SUPPLIED ENTRIES
[Start of section]
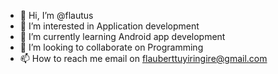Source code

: - 👋 Hi, I’m @flautus
- 👀 I’m interested in Application development
- 🌱 I’m currently learning Android app development
- 💞️ I’m looking to collaborate on Programming
- 📫 How to reach me email on flauberttuyiringire@gmail.com

<!---
flautus/flautus is a ✨ special ✨ repository because its `README.md` (this file) appears on your GitHub profile.
You can click the Preview link to take a look at your changes.
--->
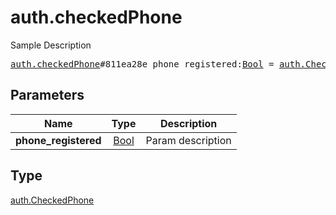 # auth.checkedPhone

Sample Description

<pre>
<a href="../constructor/auth.checkedPhone.md">auth.checkedPhone</a>#811ea28e phone_registered:<a href="../type/Bool.md">Bool</a> = <a href="../type/auth.CheckedPhone.md">auth.CheckedPhone</a>;
</pre>
## Parameters

| Name | Type | Description |
|------|:----:|-------------|
| **phone_registered** | <a href="../type/Bool.md">Bool</a> | Param description |

## Type

<a href="../type/auth.CheckedPhone.md">auth.CheckedPhone</a>
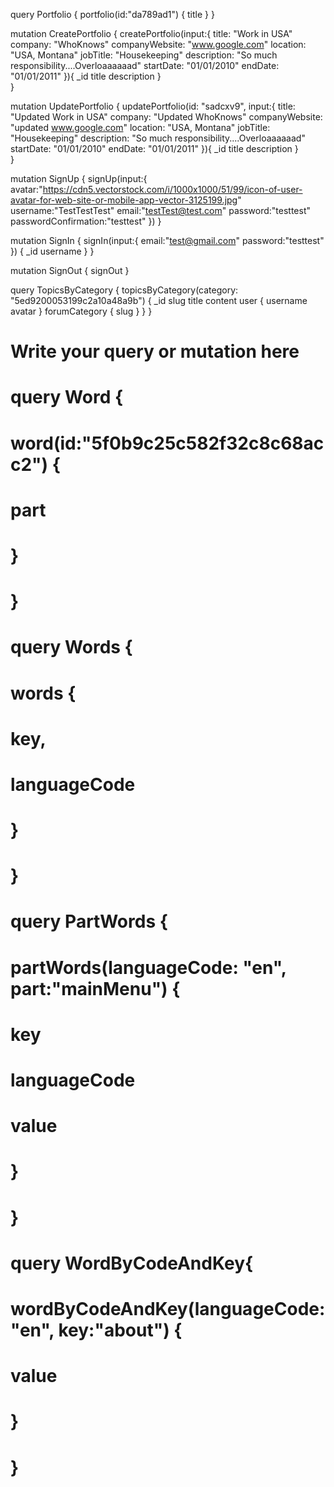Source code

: query Portfolio {
  portfolio(id:"da789ad1") {
    title
    }
}

mutation CreatePortfolio {
	createPortfolio(input:{
    title: "Work in USA"
    company: "WhoKnows"
    companyWebsite: "www.google.com"
    location: "USA, Montana"
    jobTitle: "Housekeeping"
    description: "So much responsibility....Overloaaaaaad"
    startDate: "01/01/2010"
    endDate: "01/01/2011"
  }){
    _id
    title
    description
  }  
}

mutation UpdatePortfolio {
	updatePortfolio(id: "sadcxv9", input:{
    title: "Updated Work in USA"
    company: "Updated WhoKnows"
    companyWebsite: "updated www.google.com"
    location: "USA, Montana"
    jobTitle: "Housekeeping"
    description: "So much responsibility....Overloaaaaaad"
    startDate: "01/01/2010"
    endDate: "01/01/2011"
  }){
    _id
    title
    description
  }  
}

mutation SignUp {
  signUp(input:{
    avatar:"https://cdn5.vectorstock.com/i/1000x1000/51/99/icon-of-user-avatar-for-web-site-or-mobile-app-vector-3125199.jpg"
    username:"TestTestTest"
    email:"testTest@test.com"
    password:"testtest"
    passwordConfirmation:"testtest"
  })
}

mutation SignIn {
  signIn(input:{
    email:"test@gmail.com"
    password:"testtest"
  }) {
    _id
    username
  }
}

mutation SignOut {
  signOut
}

query TopicsByCategory {
    topicsByCategory(category: "5ed9200053199c2a10a48a9b") {
      _id
      slug
      title
      content
    	user {
        username
        avatar
      }
    	forumCategory {
        slug
      }
    }
  }  


# Write your query or mutation here
# query Word {
#   word(id:"5f0b9c25c582f32c8c68acc2") {
#     part
#   }
# }

# query Words {
#   words {
#     key,
#     languageCode
#   }
# }

# query PartWords {
#   partWords(languageCode: "en", part:"mainMenu") {
#     key
#     languageCode
#     value
#   }
# }

# query WordByCodeAndKey{
#   wordByCodeAndKey(languageCode:"en", key:"about") {
#     value
#   }
# }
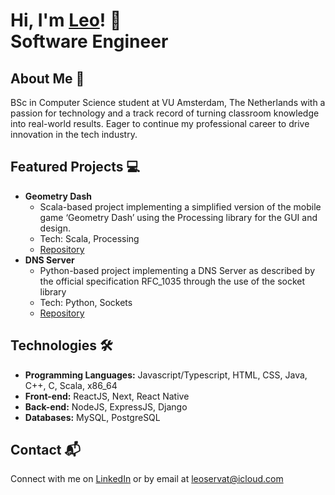# Hi, I'm <a href="https://www.linkedin.com/in/nicolas-francken">Leo<a/>! 👋 </br> <b>Software Engineer</b>

## About Me 🚀
BSc in Computer Science student at VU Amsterdam, The Netherlands with a passion for technology and a track record of turning classroom knowledge into real-world results. Eager to continue my professional career to drive innovation in the tech industry.

## Featured Projects 💻
- <b>Geometry Dash</b>
  - Scala-based project implementing a simplified version of the mobile game ‘Geometry Dash’ using the Processing library for the GUI and design.	
  - Tech: Scala, Processing
  - [Repository](gag)
- <b>DNS Server</b>
  - Python-based project implementing a DNS Server as described by the official specification RFC_1035 through the use of the socket library
  - Tech: Python, Sockets
  - [Repository](gag)

## Technologies 🛠️

- <b>Programming Languages:</b> Javascript/Typescript, HTML, CSS, Java, C++, C, Scala, x86_64
- <b>Front-end:</b> ReactJS, Next, React Native
- <b>Back-end:</b> NodeJS, ExpressJS, Django
- <b>Databases:</b> MySQL, PostgreSQL

## Contact 📬
Connect with me on [LinkedIn](linkedin.com/in/leonardo-servat-15418b273/) or by email at leoservat@icloud.com
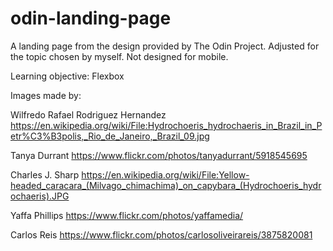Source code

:# odin-landing-page
A landing page from the design provided by The Odin Project. Adjusted for the topic chosen by myself. Not designed for mobile.

Learning objective: Flexbox

Images made by:

Wilfredo Rafael Rodriguez Hernandez
https://en.wikipedia.org/wiki/File:Hydrochoeris_hydrochaeris_in_Brazil_in_Petr%C3%B3polis,_Rio_de_Janeiro,_Brazil_09.jpg

Tanya Durrant
https://www.flickr.com/photos/tanyadurrant/5918545695

Charles J. Sharp
https://en.wikipedia.org/wiki/File:Yellow-headed_caracara_(Milvago_chimachima)_on_capybara_(Hydrochoeris_hydrochaeris).JPG

Yaffa Phillips
https://www.flickr.com/photos/yaffamedia/

Carlos Reis
https://www.flickr.com/photos/carlosoliveirareis/3875820081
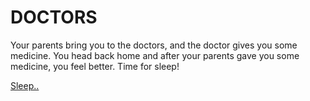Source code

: # DOCTORS

Your parents bring you to the doctors, and the doctor gives you some medicine. You head back home and after your parents gave you some medicine, you feel better. Time for sleep!

[Sleep..](../morning.md)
[End of section]
WHAT IS REQUIRED
From the line that contains "- Python-based project" to the end of the listing, give every line again exactly as written. Leave the pictures out.

REPLY TO THE EXERCISE
  - Python-based project implementing a DNS Server as described by the official specification RFC_1035 through the use of the socket library
  - Tech: Python, Sockets
  - [Repository](gag)

## Technologies 🛠️

- <b>Programming Languages:</b> Javascript/Typescript, HTML, CSS, Java, C++, C, Scala, x86_64
- <b>Front-end:</b> ReactJS, Next, React Native
- <b>Back-end:</b> NodeJS, ExpressJS, Django
- <b>Databases:</b> MySQL, PostgreSQL

## Contact 📬
Connect with me on [LinkedIn](linkedin.com/in/leonardo-servat-15418b273/) or by email at leoservat@icloud.com
Source code

:# odin-landing-page
A landing page from the design provided by The Odin Project. Adjusted for the topic chosen by myself. Not designed for mobile.

Learning objective: Flexbox

Images made by:

Wilfredo Rafael Rodriguez Hernandez
https://en.wikipedia.org/wiki/File:Hydrochoeris_hydrochaeris_in_Brazil_in_Petr%C3%B3polis,_Rio_de_Janeiro,_Brazil_09.jpg

Tanya Durrant
https://www.flickr.com/photos/tanyadurrant/5918545695

Charles J. Sharp
https://en.wikipedia.org/wiki/File:Yellow-headed_caracara_(Milvago_chimachima)_on_capybara_(Hydrochoeris_hydrochaeris).JPG

Yaffa Phillips
https://www.flickr.com/photos/yaffamedia/

Carlos Reis
https://www.flickr.com/photos/carlosoliveirareis/3875820081
Source code

: # DOCTORS

Your parents bring you to the doctors, and the doctor gives you some medicine. You head back home and after your parents gave you some medicine, you feel better. Time for sleep!

[Sleep..](../morning.md)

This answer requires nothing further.